ABOUT THIS TASK ->
Go through the material below and return each line with the string "Constants" in it.
====
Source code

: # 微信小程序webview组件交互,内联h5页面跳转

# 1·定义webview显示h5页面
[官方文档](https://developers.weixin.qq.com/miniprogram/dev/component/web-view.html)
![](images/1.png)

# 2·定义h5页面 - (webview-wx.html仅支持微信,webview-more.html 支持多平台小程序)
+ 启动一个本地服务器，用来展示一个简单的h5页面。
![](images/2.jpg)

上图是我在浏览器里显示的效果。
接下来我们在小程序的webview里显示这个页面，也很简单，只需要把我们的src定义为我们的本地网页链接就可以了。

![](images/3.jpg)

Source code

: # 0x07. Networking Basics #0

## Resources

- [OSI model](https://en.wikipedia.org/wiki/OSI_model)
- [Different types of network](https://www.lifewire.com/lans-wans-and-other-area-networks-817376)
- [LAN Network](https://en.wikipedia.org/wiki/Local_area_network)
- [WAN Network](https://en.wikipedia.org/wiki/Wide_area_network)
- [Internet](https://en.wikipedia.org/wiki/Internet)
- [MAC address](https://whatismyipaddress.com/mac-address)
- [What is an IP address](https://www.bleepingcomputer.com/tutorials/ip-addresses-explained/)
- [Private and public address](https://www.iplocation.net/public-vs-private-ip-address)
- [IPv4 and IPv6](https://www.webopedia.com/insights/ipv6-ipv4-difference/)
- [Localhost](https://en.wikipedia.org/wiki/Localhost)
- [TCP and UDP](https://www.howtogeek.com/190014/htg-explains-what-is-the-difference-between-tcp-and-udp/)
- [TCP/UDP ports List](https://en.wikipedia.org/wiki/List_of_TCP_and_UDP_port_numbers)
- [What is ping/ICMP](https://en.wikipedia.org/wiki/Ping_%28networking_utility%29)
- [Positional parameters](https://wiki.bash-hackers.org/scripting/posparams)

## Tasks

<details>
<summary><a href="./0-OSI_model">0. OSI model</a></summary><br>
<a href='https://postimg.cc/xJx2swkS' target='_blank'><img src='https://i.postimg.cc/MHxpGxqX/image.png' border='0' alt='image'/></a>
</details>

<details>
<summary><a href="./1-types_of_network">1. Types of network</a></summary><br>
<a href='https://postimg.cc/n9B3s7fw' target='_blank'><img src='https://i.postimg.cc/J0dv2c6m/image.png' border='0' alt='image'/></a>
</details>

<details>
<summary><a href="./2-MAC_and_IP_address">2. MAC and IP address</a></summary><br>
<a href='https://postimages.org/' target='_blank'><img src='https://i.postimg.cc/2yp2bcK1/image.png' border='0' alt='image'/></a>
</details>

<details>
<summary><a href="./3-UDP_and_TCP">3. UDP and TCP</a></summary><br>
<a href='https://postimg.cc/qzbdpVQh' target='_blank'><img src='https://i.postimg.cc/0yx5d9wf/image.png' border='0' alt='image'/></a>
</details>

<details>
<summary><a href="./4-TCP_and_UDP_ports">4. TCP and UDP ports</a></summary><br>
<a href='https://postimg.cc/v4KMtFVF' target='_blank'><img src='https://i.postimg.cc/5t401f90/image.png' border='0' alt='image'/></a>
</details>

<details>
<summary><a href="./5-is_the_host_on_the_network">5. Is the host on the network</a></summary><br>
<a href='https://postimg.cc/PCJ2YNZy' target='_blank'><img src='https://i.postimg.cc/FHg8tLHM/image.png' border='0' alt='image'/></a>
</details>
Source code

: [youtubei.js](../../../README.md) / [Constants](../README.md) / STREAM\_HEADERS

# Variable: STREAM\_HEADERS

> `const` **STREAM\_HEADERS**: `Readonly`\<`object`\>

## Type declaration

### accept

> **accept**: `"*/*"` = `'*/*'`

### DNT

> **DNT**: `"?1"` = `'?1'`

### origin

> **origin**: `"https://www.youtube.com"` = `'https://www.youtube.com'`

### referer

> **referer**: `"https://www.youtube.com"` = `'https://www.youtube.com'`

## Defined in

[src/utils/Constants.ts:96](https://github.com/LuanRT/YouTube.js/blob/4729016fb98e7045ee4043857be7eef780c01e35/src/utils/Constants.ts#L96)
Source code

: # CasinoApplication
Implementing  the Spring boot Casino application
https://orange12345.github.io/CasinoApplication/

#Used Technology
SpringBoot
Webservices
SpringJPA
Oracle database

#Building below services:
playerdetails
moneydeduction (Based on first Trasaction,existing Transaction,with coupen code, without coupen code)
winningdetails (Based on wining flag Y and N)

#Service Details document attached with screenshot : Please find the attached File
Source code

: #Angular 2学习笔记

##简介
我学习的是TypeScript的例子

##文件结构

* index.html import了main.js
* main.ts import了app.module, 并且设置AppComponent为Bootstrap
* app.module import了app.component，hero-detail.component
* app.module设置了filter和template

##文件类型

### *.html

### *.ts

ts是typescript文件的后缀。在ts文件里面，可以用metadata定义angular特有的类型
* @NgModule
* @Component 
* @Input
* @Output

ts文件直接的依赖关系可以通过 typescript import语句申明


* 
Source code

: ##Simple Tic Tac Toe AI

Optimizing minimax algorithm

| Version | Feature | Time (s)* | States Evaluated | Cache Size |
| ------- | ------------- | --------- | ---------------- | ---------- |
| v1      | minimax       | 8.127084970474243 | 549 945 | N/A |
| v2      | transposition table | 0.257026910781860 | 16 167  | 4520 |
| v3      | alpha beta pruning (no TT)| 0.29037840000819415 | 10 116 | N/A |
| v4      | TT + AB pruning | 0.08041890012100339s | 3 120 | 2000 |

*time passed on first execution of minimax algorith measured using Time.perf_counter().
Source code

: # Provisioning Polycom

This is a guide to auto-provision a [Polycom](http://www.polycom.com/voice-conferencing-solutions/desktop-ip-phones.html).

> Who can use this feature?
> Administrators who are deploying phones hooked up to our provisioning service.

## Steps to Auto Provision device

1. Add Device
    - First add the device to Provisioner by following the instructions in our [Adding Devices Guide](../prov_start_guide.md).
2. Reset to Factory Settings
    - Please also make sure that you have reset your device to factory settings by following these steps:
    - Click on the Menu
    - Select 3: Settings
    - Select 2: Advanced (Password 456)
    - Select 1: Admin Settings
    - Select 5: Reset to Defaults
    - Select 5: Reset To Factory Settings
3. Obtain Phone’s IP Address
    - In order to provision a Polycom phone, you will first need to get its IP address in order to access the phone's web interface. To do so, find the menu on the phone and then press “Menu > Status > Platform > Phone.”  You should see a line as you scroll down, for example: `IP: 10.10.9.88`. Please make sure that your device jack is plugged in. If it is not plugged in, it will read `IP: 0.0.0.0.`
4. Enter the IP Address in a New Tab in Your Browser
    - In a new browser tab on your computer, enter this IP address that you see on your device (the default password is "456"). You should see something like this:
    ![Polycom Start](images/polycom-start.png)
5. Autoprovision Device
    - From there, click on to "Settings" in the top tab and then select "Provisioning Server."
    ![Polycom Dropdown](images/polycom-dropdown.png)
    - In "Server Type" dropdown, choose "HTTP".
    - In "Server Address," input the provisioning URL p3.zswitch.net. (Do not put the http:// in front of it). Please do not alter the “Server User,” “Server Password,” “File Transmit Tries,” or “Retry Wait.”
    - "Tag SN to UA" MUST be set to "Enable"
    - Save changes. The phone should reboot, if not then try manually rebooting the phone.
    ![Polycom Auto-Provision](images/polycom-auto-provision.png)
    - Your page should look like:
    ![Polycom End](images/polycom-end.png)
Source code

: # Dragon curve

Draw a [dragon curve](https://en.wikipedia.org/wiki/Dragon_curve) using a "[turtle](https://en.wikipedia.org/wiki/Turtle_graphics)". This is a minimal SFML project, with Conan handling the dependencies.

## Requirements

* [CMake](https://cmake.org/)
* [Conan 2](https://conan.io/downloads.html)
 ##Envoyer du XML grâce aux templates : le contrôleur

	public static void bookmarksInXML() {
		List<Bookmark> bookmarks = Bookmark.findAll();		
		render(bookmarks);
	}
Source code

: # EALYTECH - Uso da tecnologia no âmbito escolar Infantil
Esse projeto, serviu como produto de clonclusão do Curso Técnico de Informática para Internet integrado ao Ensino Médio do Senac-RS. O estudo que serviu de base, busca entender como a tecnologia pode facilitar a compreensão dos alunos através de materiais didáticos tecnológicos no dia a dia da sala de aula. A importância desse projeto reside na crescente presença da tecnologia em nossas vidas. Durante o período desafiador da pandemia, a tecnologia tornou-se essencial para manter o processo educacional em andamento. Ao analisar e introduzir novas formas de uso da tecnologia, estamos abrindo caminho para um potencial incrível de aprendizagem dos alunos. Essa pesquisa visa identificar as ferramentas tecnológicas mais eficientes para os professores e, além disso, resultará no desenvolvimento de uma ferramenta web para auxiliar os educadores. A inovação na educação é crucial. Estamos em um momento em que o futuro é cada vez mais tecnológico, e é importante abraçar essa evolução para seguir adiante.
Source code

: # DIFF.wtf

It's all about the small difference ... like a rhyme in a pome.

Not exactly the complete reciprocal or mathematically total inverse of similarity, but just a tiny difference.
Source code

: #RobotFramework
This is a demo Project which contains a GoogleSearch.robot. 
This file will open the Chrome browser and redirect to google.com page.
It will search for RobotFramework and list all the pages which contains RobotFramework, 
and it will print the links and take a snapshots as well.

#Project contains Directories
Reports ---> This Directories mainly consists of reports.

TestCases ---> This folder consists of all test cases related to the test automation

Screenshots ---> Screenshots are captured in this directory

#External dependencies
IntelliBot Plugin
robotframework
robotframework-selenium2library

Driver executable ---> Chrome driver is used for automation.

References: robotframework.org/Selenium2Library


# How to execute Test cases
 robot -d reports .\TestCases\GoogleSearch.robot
====
RESPONSE ->
: [youtubei.js](../../../README.md) / [Constants](../README.md) / STREAM\_HEADERS
[src/utils/Constants.ts:96](https://github.com/LuanRT/YouTube.js/blob/4729016fb98e7045ee4043857be7eef780c01e35/src/utils/Constants.ts#L96)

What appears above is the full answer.